パキスタンの鉄拳のチャンピオンは、ラホール出身のアルスラン・「アッシュ」・シディクさん(30)。CNNの取材に応じたアッシュさんの部屋にはトロフィーがあちこちに飾られ、棚にはアニメのフィギュアにまじって金色のゲーム機が輝いていた。近くの市場に掲示されている通信会社の看板広告にはアッシュさんが起用されていた。
パキスタンの鉄拳チャンピオン、アルスラン・「アッシュ」・シディクさん(30)/Javed Iqbal/CNN
毎日8時間プレーするというアッシュさんは、世界各地で開催される格闘ゲーム専門のトーナメント「エボリューション・チャンピオンシップ・シリーズ(EVO)」で5連覇を果たしている。8月のラスベガス大会では6度目の優勝を飾り、賞金1万2000ドルを手にした。
決勝戦は同じパキスタン出身で友人のアティフ・バットさんとの戦いとなったが、ふたりの腕はパキスタンの他の多くのゲーマーと同様にマニアックスのような公共のゲームセンターで鍛えられた。個人で鉄拳をプレーするには、700ドル近くもするプレイステーションが必要だ。平均月収が300ドルのこの国では、ほとんど手が届かない。

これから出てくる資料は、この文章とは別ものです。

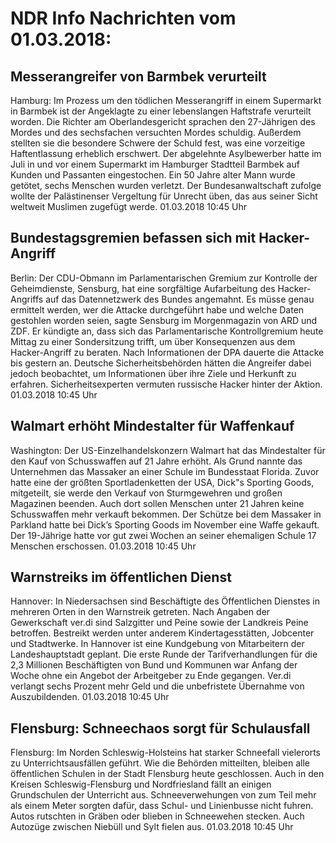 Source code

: # NDR Info Nachrichten vom 01.03.2018:


## Messerangreifer von Barmbek verurteilt
Hamburg: Im Prozess um den tödlichen Messerangriff in einem Supermarkt in Barmbek ist der Angeklagte zu einer lebenslangen Haftstrafe verurteilt worden. Die Richter am Oberlandesgericht sprachen den 27-Jährigen des Mordes und des sechsfachen versuchten Mordes schuldig. Außerdem stellten sie die besondere Schwere der Schuld fest, was eine vorzeitige Haftentlassung erheblich erschwert. Der abgelehnte Asylbewerber hatte im Juli in und vor einem Supermarkt im Hamburger Stadtteil Barmbek auf Kunden und Passanten eingestochen. Ein 50 Jahre alter Mann wurde getötet, sechs Menschen wurden verletzt. Der Bundesanwaltschaft zufolge wollte der Palästinenser Vergeltung für Unrecht üben, das aus seiner Sicht weltweit Muslimen zugefügt werde. 01.03.2018 10:45 Uhr 

## Bundestagsgremien befassen sich mit Hacker-Angriff
Berlin: Der CDU-Obmann im Parlamentarischen Gremium zur Kontrolle der Geheimdienste, Sensburg, hat eine sorgfältige Aufarbeitung des Hacker-Angriffs auf das Datennetzwerk des Bundes angemahnt. Es müsse genau ermittelt werden, wer die Attacke durchgeführt habe und welche Daten gestohlen worden seien, sagte Sensburg im Morgenmagazin von ARD und ZDF. Er kündigte an, dass sich das Parlamentarische Kontrollgremium heute Mittag zu einer Sondersitzung trifft, um über Konsequenzen aus dem Hacker-Angriff zu beraten. Nach Informationen der DPA dauerte die Attacke bis gestern an. Deutsche Sicherheitsbehörden hätten die Angreifer dabei jedoch beobachtet, um Informationen über ihre Ziele und Herkunft zu erfahren. Sicherheitsexperten vermuten russische Hacker hinter der Aktion. 01.03.2018 10:45 Uhr 

## Walmart erhöht Mindestalter für Waffenkauf
Washington: Der US-Einzelhandelskonzern Walmart hat das Mindestalter für den Kauf von Schusswaffen auf 21 Jahre erhöht. Als Grund nannte das Unternehmen das Massaker an einer Schule im Bundesstaat Florida. Zuvor hatte eine der größten Sportladenketten der USA, Dick"s Sporting Goods, mitgeteilt, sie werde den Verkauf von Sturmgewehren und großen Magazinen beenden. Auch dort sollen Menschen unter 21 Jahren keine Schusswaffen mehr verkauft bekommen. Der Schütze bei dem Massaker in Parkland hatte bei Dick’s Sporting Goods im November eine Waffe gekauft. Der 19-Jährige hatte vor gut zwei Wochen an seiner ehemaligen Schule 17 Menschen erschossen. 01.03.2018 10:45 Uhr 

## Warnstreiks im öffentlichen Dienst
Hannover: In Niedersachsen sind Beschäftigte des Öffentlichen Dienstes in mehreren Orten in den Warnstreik getreten. Nach Angaben der Gewerkschaft ver.di sind Salzgitter und Peine sowie der Landkreis Peine betroffen. Bestreikt werden unter anderem Kindertagesstätten, Jobcenter und Stadtwerke. In Hannover ist eine Kundgebung von Mitarbeitern der Landeshauptstadt geplant. Die erste Runde der Tarifverhandlungen für die 2,3 Millionen Beschäftigten von Bund und Kommunen war Anfang der Woche ohne ein Angebot der Arbeitgeber zu Ende gegangen. Ver.di verlangt sechs Prozent mehr Geld und die unbefristete Übernahme von Auszubildenden. 01.03.2018 10:45 Uhr 

## Flensburg: Schneechaos sorgt für Schulausfall
Flensburg: Im Norden Schleswig-Holsteins hat starker Schneefall vielerorts zu Unterrichtsausfällen geführt. Wie die Behörden mitteilten, bleiben alle öffentlichen Schulen in der Stadt Flensburg heute geschlossen. Auch in den Kreisen Schleswig-Flensburg und Nordfriesland fällt an einigen Grundschulen der Unterricht aus. Schneeverwehungen von zum Teil mehr als einem Meter sorgten dafür, dass Schul- und Linienbusse nicht fuhren. Autos rutschten in Gräben oder blieben in Schneewehen stecken. Auch Autozüge zwischen Niebüll und Sylt fielen aus. 01.03.2018 10:45 Uhr 
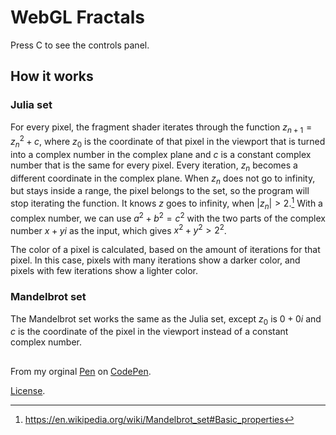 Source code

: # WebGL Fractals

Press C to see the controls panel.

## How it works
### Julia set
For every pixel, the fragment shader iterates through the function $z_{n+1}=z_n^2+c$, where $z_0$ is the coordinate of that pixel in the viewport that is turned into a complex number in the complex plane and $c$ is a constant complex number that is the same for every pixel. Every iteration, $z_n$ becomes a different coordinate in the complex plane. When $z_n$ does not go to infinity, but stays inside a range, the pixel belongs to the set, so the program will stop iterating the function. It knows $z$ goes to infinity, when $|z_n|\gt2$.[^1] With a complex number, we can use $a^2+b^2=c^2$ with the two parts of the complex number $x+yi$ as the input, which gives $x^2+y^2 \gt 2^2$.

The color of a pixel is calculated, based on the amount of iterations for that pixel. In this case, pixels with many iterations show a darker color, and pixels with few iterations show a lighter color.

### Mandelbrot set
The Mandelbrot set works the same as the Julia set, except $z_0$ is $0 + 0i$ and $c$ is the coordinate of the pixel in the viewport instead of a constant complex number.

##
From my orginal [Pen](https://codepen.io/Thijn09/pen/Jjzgmgp) on [CodePen](https://codepen.io).

[License](https://codepen.io/license/pen/Jjzgmgp).


[^1]: https://en.wikipedia.org/wiki/Mandelbrot_set#Basic_properties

その夜遅く、マニアックスではゲーミングチェアが散乱し、巨大な窓からは雨水が浸み込んできていた。スピーカーからはボリウッドの人気曲が流れ、熱狂したゲーマーたちは雷鳴がとどろく中、ゲーム機を乱打していた。
マニアックスの共同設立者の一人、バウアカル・ヘイダーさん(35)は、子どものころから鉄拳のファンだ。ヘイダーさんはマニアックスについて「基本的に差別はなく、おおむねスキル重視だ」と話す。
バットさんは、ゲームセンター文化がパキスタンでの鉄拳人気の原動力となっていると指摘する。
1990年代から2000年代初頭にかけて、鉄拳は比較的入手しやすく、ゲームセンターでの設置費用も安価だったため、若いゲーマーがプレーしやすかったという。
ヘイダーさんは、パキスタンの貧しい環境が若いゲーマーの間に「無情さ」を生み出していると考えている。約1億7000万人に及ぶ30歳未満の人口の大半は、政情不安や暴力、絶えず危機に見舞われる経済に脅かされながら育ってきた。
ゲームセンターや国際大会で成功したいという欲求は、「飢餓と貧困」から来ているとヘイダーさんは語る。